So what are these newcomers to whom some writers have given the name of “civilizational states” (or civilization-states)? They are regional powers whose influence extends beyond their borders and who conceive the nomos of the Earth as fundamentally multipolar. Originally, the “civilizational state” label was reserved specifically for China and Russia, but this qualification can be applied to many other states which, by leveraging their culture and their long-running history, manage to project a sphere of influence exceeding their national territory or their ethno-linguistic group: India, Turkey, and Iran, to name but a few.

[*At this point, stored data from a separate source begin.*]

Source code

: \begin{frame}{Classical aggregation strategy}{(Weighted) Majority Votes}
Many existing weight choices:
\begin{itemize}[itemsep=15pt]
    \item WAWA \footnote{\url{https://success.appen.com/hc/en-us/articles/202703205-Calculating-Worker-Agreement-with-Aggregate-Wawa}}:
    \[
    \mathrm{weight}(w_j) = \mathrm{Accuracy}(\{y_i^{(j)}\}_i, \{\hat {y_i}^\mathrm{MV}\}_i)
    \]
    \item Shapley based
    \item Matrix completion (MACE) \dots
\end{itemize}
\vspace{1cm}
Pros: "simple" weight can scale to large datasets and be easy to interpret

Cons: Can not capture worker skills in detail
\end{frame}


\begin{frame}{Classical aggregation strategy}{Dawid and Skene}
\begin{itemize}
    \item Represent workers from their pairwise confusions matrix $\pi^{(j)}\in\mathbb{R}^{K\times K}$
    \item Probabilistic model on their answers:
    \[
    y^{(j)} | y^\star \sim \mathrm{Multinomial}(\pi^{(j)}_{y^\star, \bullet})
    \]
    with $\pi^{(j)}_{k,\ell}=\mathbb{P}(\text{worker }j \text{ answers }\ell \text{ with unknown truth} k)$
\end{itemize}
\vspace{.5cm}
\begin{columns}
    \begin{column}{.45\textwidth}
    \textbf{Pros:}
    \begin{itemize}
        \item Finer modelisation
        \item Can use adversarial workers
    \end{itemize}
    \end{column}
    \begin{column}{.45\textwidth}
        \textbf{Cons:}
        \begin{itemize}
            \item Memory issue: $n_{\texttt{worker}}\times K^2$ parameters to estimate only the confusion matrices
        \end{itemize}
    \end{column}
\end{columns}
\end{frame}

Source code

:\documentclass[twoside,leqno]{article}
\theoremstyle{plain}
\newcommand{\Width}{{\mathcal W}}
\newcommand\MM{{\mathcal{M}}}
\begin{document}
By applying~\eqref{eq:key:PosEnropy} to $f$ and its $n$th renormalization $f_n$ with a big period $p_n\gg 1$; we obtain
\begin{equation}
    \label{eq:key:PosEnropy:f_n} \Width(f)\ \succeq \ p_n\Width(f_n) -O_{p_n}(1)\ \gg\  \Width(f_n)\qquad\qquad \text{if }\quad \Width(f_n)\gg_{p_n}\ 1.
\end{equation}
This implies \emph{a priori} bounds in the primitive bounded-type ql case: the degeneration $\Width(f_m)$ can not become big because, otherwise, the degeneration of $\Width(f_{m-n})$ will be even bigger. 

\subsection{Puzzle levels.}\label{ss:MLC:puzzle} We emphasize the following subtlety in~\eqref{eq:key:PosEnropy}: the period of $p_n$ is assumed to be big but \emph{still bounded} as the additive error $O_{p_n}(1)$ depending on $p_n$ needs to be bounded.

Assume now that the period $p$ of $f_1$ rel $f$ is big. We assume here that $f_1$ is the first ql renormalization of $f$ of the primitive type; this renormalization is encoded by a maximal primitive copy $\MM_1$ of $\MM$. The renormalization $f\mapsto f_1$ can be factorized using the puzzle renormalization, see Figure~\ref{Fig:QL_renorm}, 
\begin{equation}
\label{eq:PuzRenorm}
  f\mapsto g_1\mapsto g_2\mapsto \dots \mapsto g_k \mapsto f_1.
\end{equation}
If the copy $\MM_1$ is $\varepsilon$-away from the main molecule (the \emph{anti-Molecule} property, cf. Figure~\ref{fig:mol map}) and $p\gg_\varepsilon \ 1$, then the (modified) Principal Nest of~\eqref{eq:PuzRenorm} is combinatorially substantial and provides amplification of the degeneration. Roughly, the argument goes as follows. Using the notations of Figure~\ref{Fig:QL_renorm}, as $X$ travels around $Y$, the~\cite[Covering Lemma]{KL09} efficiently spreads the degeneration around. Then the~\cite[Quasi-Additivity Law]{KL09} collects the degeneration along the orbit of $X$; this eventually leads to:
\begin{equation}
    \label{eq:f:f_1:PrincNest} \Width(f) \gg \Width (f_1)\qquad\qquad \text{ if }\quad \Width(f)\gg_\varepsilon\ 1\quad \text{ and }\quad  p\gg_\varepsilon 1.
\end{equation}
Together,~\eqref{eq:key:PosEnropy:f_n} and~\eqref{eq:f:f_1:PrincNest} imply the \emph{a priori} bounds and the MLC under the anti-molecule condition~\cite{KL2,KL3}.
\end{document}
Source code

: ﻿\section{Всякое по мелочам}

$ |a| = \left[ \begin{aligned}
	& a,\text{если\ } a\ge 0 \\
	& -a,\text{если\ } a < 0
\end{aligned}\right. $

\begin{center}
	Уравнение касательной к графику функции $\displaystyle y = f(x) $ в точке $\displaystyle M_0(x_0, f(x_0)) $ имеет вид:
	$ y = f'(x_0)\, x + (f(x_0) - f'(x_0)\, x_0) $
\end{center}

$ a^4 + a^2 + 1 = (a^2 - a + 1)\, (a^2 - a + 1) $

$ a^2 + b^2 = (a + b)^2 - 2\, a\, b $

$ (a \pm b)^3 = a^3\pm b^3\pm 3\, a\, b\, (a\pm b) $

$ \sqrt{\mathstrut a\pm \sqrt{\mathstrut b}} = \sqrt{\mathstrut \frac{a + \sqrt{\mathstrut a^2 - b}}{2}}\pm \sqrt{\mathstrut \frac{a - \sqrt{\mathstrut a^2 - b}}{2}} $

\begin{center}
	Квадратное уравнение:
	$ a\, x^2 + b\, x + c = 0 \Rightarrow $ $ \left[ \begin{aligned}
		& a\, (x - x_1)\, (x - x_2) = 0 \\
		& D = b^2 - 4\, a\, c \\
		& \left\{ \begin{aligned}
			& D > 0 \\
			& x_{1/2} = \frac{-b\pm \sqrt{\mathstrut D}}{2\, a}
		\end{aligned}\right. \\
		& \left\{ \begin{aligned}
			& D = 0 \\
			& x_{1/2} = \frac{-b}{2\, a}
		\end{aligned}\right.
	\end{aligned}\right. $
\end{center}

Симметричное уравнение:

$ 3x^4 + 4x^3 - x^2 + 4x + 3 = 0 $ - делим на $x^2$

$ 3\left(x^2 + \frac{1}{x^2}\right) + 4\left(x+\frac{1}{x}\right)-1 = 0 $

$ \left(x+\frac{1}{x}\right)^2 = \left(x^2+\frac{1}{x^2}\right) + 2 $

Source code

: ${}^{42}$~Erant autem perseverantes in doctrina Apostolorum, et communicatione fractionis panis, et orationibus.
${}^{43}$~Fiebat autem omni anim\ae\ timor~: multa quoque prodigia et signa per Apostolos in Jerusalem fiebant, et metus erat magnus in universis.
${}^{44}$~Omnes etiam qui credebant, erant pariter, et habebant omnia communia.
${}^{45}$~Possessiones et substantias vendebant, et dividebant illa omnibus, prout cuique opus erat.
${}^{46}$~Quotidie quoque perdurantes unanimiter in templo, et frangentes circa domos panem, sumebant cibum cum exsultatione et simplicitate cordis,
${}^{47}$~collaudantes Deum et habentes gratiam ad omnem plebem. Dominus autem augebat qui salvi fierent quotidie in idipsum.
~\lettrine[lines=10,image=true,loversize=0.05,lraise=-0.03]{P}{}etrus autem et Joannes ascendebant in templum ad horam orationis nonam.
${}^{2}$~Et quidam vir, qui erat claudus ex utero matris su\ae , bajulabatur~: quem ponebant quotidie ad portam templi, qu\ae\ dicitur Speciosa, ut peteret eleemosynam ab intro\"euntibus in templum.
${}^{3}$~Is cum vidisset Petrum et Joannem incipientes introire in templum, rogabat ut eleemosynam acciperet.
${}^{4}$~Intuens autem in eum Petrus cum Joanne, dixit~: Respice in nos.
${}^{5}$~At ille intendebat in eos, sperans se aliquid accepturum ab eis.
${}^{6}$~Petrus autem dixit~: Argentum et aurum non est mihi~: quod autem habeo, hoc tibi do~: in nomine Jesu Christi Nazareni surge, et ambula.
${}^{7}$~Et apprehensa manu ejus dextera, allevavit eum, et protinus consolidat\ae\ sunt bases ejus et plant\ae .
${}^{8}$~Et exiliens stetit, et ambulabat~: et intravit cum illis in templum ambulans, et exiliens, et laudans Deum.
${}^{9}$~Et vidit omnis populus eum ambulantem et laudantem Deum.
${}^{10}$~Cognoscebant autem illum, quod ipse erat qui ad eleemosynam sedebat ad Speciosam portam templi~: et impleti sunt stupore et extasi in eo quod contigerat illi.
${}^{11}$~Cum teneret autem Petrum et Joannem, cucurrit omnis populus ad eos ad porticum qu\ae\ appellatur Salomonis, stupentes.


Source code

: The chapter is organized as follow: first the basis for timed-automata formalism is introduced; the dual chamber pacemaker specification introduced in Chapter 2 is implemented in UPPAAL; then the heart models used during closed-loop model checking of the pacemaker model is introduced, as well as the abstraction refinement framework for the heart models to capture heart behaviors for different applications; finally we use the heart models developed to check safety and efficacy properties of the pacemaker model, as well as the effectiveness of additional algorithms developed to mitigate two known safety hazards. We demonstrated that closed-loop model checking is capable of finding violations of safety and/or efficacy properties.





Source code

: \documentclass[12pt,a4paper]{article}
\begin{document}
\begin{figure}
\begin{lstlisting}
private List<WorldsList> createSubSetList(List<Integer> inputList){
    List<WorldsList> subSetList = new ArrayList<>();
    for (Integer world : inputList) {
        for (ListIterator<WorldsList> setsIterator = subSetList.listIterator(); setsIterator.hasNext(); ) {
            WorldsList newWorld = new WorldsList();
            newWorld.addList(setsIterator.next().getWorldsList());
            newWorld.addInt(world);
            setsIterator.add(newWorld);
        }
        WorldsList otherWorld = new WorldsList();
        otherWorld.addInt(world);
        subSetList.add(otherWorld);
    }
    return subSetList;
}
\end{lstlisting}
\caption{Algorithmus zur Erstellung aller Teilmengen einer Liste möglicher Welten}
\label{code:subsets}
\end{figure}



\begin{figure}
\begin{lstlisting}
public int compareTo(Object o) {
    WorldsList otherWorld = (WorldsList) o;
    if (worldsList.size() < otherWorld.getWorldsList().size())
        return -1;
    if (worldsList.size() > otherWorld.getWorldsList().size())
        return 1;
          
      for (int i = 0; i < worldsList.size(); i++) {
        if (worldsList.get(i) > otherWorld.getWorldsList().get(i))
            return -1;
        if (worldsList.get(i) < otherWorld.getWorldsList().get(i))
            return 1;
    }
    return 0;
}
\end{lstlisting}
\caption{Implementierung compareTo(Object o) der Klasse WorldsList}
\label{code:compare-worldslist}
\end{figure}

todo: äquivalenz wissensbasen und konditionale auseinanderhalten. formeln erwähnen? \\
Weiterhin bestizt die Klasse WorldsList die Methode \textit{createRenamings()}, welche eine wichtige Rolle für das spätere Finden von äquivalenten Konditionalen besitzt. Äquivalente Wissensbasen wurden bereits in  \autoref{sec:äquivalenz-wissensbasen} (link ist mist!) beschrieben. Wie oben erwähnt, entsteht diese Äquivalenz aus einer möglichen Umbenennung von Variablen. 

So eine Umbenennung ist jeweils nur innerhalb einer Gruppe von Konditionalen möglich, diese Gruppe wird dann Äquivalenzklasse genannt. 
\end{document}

Civilizational states set against Western universalism a model according to which each civilizational group is considered to have a distinct identity, both in terms of cultural values and in political institutions, an identity that is not reducible to any universal model. These states do not simply want to pursue a sovereign policy without submitting to the dictates of supranational elites. They also seek to thwart any “globalist” project aimed at making the same principles prevail throughout the planet, because they are aware that the culture they embody is not identical to any other. Here we must bear in mind that no single culture can encompass all cultures; the notion of a “world culture” is a contradiction in terms.

Civilizational states have the common characteristic of denouncing Western universalism, which they regard as a masked ethnocentrism, an elegant way of concealing hegemonic imperialism. But above all, the civilizational states rely on their history and their culture, not only to affirm that these imply a political and social model different from the one that liberal internationalism seeks to impose but also to identify a conception of the world deemed to be the foundation of a “good life”, both politically and religiously—that is to say, built on a set of non-negotiable, substantive values that the state then has the mission of embodying and defending.

The civilizational state, in other words, seeks to establish a conception of the good that is based on particular substantive values and a specific tradition.

Whether they are led by a new tsar, a new emperor, or a new caliph, whether the rejection of the universal occurs in the name of the Confucian notion of “harmony”, the heritage of “holy Russia” (“Moscow, the third Rome”), Eurasianism, Hinduism, or the memory of the caliphate, civilizational states refuse to submit to the standards of the West, which some of them had accepted in the past in order to “modernize”. Westernization and modernization, therefore, no longer automatically go hand in hand."